#### Task to carry out:
Copy the lines below exactly, starting at the one with "- 이건 당연한 거지만" and ending at the one with "Yes! zz is designed", and leave out any picture.

• • •

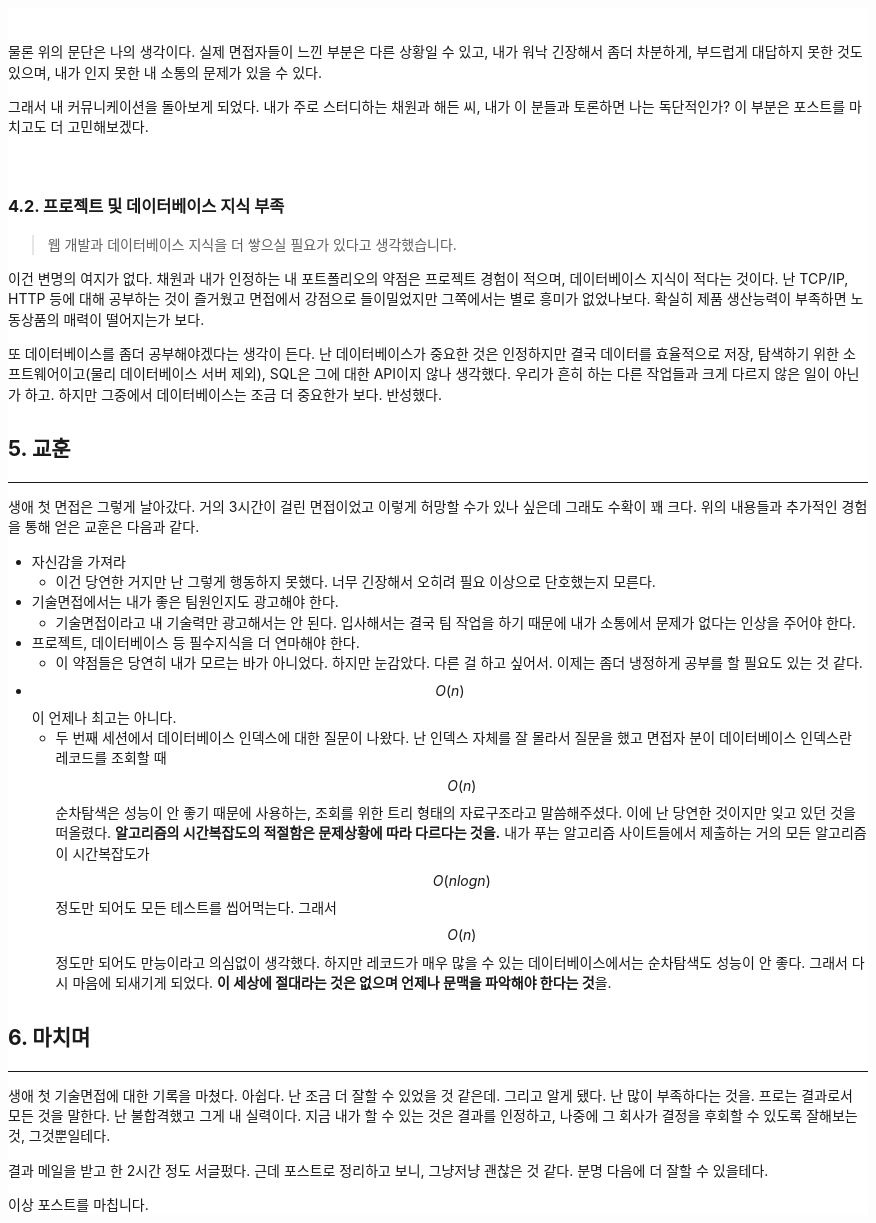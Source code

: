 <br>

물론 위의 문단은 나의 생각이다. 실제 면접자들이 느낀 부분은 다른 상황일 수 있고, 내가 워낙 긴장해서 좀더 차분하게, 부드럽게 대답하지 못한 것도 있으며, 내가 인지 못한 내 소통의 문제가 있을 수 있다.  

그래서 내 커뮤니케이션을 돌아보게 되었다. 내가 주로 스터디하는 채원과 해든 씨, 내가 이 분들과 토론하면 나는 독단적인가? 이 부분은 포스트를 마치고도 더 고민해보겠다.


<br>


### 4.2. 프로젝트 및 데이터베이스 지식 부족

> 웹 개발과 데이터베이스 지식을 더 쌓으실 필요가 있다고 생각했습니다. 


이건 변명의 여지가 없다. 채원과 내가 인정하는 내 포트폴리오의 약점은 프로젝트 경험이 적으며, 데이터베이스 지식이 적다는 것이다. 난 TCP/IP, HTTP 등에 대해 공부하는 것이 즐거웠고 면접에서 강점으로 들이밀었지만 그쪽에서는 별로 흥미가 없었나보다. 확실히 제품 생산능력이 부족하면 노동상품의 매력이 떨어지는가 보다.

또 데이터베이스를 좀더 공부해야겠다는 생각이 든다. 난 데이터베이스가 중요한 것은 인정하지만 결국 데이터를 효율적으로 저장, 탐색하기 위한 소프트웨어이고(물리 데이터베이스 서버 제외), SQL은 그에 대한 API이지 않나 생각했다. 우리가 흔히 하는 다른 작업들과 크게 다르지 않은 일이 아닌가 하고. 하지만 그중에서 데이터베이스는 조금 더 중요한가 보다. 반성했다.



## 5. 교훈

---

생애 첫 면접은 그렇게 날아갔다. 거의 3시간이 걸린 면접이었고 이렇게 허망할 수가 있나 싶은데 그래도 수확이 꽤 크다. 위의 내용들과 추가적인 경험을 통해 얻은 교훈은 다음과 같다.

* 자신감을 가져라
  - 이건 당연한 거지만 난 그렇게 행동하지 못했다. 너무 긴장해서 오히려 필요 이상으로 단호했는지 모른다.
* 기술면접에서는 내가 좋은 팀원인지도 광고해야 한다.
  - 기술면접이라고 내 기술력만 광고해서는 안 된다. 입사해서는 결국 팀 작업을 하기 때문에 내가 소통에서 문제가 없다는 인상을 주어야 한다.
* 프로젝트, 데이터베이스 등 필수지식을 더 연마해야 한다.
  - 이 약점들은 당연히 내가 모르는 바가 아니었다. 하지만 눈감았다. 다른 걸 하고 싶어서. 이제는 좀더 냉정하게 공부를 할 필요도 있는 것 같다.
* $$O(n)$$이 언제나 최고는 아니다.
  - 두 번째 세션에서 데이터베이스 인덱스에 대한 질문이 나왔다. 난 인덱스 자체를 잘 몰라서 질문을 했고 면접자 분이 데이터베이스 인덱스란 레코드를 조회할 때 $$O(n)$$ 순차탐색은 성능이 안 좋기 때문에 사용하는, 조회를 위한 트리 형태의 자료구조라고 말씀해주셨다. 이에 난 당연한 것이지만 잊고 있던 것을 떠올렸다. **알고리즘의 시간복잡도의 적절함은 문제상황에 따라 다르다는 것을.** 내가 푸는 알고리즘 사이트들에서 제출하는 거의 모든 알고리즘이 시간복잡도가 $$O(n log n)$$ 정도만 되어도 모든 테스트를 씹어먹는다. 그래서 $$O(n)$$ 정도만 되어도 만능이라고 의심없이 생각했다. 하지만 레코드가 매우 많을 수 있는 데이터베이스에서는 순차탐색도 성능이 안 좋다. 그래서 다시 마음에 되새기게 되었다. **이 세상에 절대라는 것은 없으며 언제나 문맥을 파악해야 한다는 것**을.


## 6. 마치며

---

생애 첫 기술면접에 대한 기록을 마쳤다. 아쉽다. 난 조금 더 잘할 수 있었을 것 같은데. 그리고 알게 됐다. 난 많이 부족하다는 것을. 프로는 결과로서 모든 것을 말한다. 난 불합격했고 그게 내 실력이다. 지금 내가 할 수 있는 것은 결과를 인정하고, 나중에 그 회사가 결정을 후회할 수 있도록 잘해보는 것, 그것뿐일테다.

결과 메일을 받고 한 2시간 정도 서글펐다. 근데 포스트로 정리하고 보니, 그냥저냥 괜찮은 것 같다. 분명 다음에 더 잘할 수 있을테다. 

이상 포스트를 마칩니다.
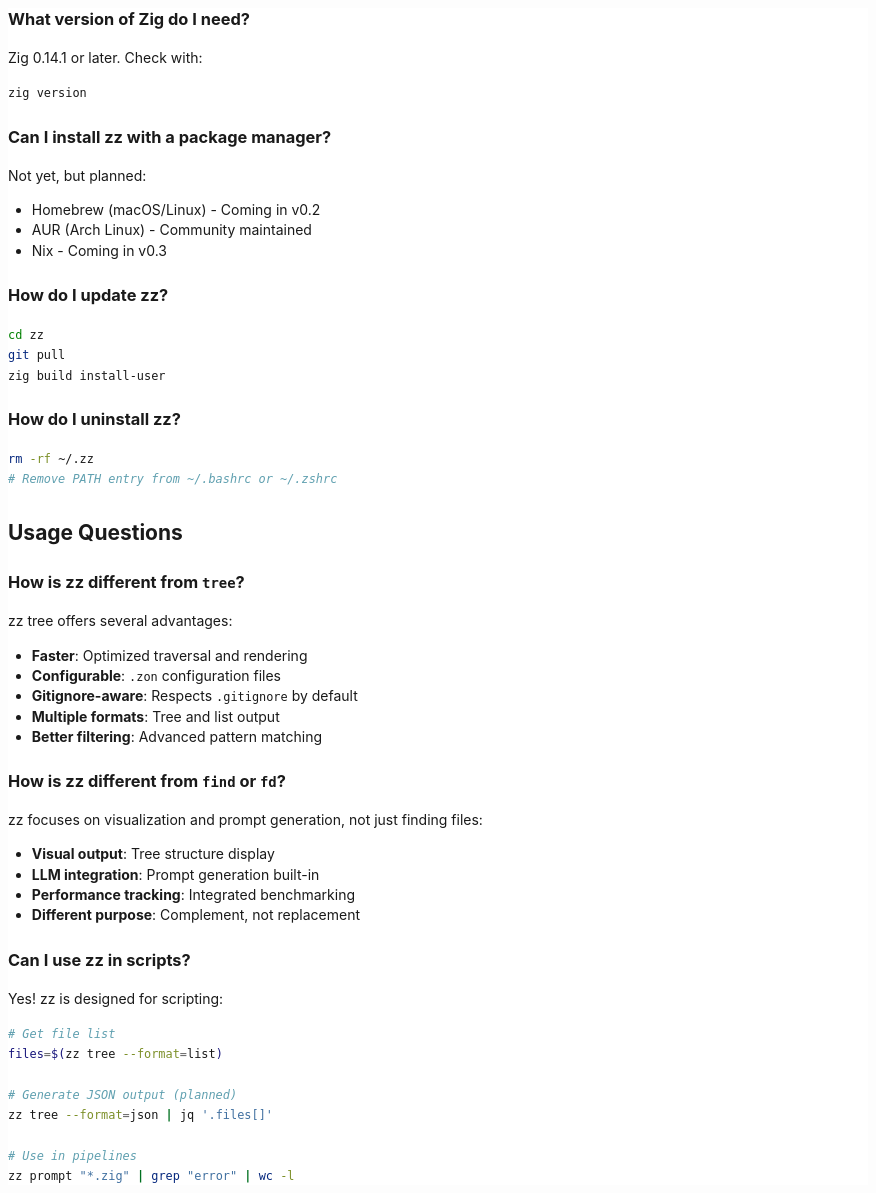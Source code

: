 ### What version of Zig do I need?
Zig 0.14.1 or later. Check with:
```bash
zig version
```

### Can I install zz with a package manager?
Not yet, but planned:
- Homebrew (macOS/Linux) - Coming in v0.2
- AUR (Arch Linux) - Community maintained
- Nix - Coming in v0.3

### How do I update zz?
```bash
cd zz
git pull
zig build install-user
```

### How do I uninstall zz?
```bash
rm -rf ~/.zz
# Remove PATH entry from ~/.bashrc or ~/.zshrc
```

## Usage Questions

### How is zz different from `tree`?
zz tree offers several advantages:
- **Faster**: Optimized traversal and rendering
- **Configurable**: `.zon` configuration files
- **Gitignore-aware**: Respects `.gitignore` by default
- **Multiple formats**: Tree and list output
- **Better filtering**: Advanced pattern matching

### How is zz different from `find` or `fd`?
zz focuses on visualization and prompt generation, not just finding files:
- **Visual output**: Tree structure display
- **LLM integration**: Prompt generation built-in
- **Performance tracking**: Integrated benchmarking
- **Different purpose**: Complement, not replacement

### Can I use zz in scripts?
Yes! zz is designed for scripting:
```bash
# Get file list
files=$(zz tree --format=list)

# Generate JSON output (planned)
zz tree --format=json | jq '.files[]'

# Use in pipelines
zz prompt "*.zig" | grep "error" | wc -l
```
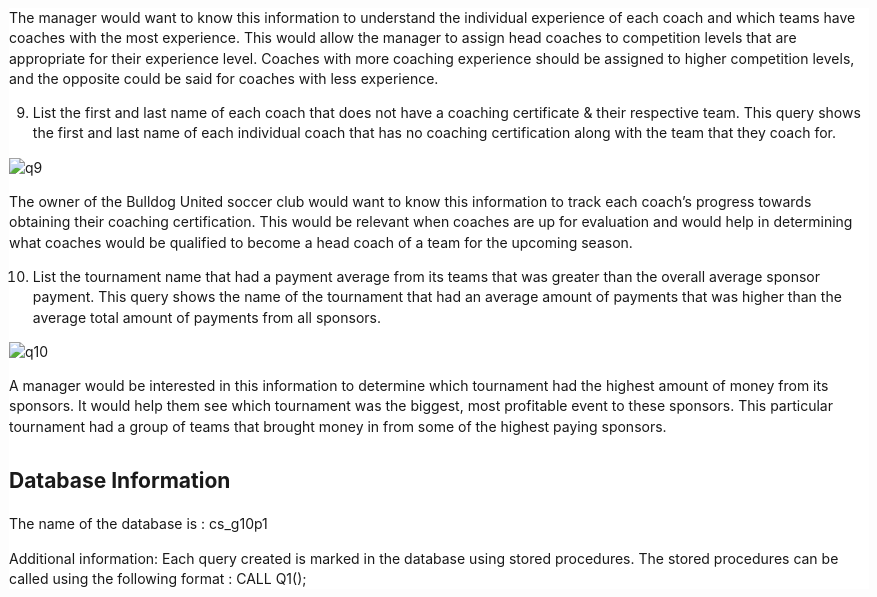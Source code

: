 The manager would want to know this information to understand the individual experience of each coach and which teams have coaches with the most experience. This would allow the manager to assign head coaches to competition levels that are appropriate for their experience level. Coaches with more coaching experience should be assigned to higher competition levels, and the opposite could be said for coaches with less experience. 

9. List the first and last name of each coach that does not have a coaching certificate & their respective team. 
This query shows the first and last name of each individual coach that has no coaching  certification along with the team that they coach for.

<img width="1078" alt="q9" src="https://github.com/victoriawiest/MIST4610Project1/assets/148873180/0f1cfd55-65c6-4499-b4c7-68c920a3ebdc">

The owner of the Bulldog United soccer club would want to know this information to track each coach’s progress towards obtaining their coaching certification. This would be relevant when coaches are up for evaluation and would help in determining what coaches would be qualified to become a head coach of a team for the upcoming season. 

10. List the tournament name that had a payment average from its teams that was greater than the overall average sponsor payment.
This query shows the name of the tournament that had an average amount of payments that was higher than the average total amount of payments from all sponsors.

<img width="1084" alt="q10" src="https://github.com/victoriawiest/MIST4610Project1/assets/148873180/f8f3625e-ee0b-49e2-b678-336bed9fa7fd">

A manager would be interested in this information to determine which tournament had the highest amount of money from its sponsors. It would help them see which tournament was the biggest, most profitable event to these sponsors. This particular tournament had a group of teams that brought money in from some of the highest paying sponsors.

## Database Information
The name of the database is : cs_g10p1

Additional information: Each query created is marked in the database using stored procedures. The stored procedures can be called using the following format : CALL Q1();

• • •

#### Answer to the exercise:
  - 이건 당연한 거지만 난 그렇게 행동하지 못했다. 너무 긴장해서 오히려 필요 이상으로 단호했는지 모른다.
* 기술면접에서는 내가 좋은 팀원인지도 광고해야 한다.
  - 기술면접이라고 내 기술력만 광고해서는 안 된다. 입사해서는 결국 팀 작업을 하기 때문에 내가 소통에서 문제가 없다는 인상을 주어야 한다.
* 프로젝트, 데이터베이스 등 필수지식을 더 연마해야 한다.
  - 이 약점들은 당연히 내가 모르는 바가 아니었다. 하지만 눈감았다. 다른 걸 하고 싶어서. 이제는 좀더 냉정하게 공부를 할 필요도 있는 것 같다.
* $$O(n)$$이 언제나 최고는 아니다.
  - 두 번째 세션에서 데이터베이스 인덱스에 대한 질문이 나왔다. 난 인덱스 자체를 잘 몰라서 질문을 했고 면접자 분이 데이터베이스 인덱스란 레코드를 조회할 때 $$O(n)$$ 순차탐색은 성능이 안 좋기 때문에 사용하는, 조회를 위한 트리 형태의 자료구조라고 말씀해주셨다. 이에 난 당연한 것이지만 잊고 있던 것을 떠올렸다. **알고리즘의 시간복잡도의 적절함은 문제상황에 따라 다르다는 것을.** 내가 푸는 알고리즘 사이트들에서 제출하는 거의 모든 알고리즘이 시간복잡도가 $$O(n log n)$$ 정도만 되어도 모든 테스트를 씹어먹는다. 그래서 $$O(n)$$ 정도만 되어도 만능이라고 의심없이 생각했다. 하지만 레코드가 매우 많을 수 있는 데이터베이스에서는 순차탐색도 성능이 안 좋다. 그래서 다시 마음에 되새기게 되었다. **이 세상에 절대라는 것은 없으며 언제나 문맥을 파악해야 한다는 것**을.


## 6. 마치며

---

생애 첫 기술면접에 대한 기록을 마쳤다. 아쉽다. 난 조금 더 잘할 수 있었을 것 같은데. 그리고 알게 됐다. 난 많이 부족하다는 것을. 프로는 결과로서 모든 것을 말한다. 난 불합격했고 그게 내 실력이다. 지금 내가 할 수 있는 것은 결과를 인정하고, 나중에 그 회사가 결정을 후회할 수 있도록 잘해보는 것, 그것뿐일테다.

결과 메일을 받고 한 2시간 정도 서글펐다. 근데 포스트로 정리하고 보니, 그냥저냥 괜찮은 것 같다. 분명 다음에 더 잘할 수 있을테다. 

이상 포스트를 마칩니다.
Source code

: ### What version of Zig do I need?
Zig 0.14.1 or later. Check with:
```bash
zig version
```

### Can I install zz with a package manager?
Not yet, but planned:
- Homebrew (macOS/Linux) - Coming in v0.2
- AUR (Arch Linux) - Community maintained
- Nix - Coming in v0.3

### How do I update zz?
```bash
cd zz
git pull
zig build install-user
```

### How do I uninstall zz?
```bash
rm -rf ~/.zz
# Remove PATH entry from ~/.bashrc or ~/.zshrc
```

## Usage Questions

### How is zz different from `tree`?
zz tree offers several advantages:
- **Faster**: Optimized traversal and rendering
- **Configurable**: `.zon` configuration files
- **Gitignore-aware**: Respects `.gitignore` by default
- **Multiple formats**: Tree and list output
- **Better filtering**: Advanced pattern matching

### How is zz different from `find` or `fd`?
zz focuses on visualization and prompt generation, not just finding files:
- **Visual output**: Tree structure display
- **LLM integration**: Prompt generation built-in
- **Performance tracking**: Integrated benchmarking
- **Different purpose**: Complement, not replacement

### Can I use zz in scripts?
Yes! zz is designed for scripting:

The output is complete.